Strona:Kazimierz Przerwa-Tetmajer - Otchłań.djvu/141

Ta strona została uwierzytelniona.

Bo oto na świecie jestem tak, jak łódź jakaś zapomniana wśród oceanu, jak wędrowiec zbłąkany na lodowcach. Wokoło mnie niema nic, tylko ciemność. Wzrok mój może błądzić — nie zatrzyma się nigdzie. Uszy moje mogą słuchać — nic ich nie doleci.
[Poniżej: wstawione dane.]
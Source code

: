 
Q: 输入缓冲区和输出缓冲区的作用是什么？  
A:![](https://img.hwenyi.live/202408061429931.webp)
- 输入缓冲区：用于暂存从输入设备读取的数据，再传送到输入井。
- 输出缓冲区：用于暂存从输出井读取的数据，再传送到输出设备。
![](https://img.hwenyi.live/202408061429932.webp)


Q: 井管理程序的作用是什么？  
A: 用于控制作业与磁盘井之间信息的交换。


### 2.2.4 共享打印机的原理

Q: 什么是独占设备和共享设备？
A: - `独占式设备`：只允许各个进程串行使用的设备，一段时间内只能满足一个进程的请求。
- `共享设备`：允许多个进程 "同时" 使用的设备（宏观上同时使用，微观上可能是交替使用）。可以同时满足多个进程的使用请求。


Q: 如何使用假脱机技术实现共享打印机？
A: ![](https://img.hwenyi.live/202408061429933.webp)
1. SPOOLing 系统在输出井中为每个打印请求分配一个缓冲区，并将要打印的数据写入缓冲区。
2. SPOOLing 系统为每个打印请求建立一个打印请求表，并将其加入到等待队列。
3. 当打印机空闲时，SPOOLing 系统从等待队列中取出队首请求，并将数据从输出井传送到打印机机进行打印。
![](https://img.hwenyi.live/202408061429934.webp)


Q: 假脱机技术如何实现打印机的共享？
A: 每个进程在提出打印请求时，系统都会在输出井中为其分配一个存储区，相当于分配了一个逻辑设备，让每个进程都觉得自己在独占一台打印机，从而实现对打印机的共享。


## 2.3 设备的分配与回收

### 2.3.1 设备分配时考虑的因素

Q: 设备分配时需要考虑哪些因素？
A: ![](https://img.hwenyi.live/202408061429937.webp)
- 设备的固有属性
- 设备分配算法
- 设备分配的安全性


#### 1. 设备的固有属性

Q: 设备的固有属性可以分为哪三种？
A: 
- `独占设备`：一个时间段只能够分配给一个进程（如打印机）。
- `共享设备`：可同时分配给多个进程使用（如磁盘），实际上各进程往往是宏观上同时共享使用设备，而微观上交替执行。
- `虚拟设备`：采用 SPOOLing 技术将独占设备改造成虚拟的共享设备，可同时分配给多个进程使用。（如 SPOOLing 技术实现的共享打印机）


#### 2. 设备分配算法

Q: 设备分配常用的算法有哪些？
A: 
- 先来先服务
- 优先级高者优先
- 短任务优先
Nie mam do kogo mówić. Nie mam na kogo wołać. Nie mam z kim razem jeść, ani spać nie mam przy kim. Jeżeli zachoruję, nie mam nikogo. Jeżeli konać będę, nikt mi ręki nie uściśnie na wieczną drogę. O moje szczęście nie dba nikt. Mój smutek i moja radość są tylko dla mnie. Całe moje życie jest tylko mojem życiem.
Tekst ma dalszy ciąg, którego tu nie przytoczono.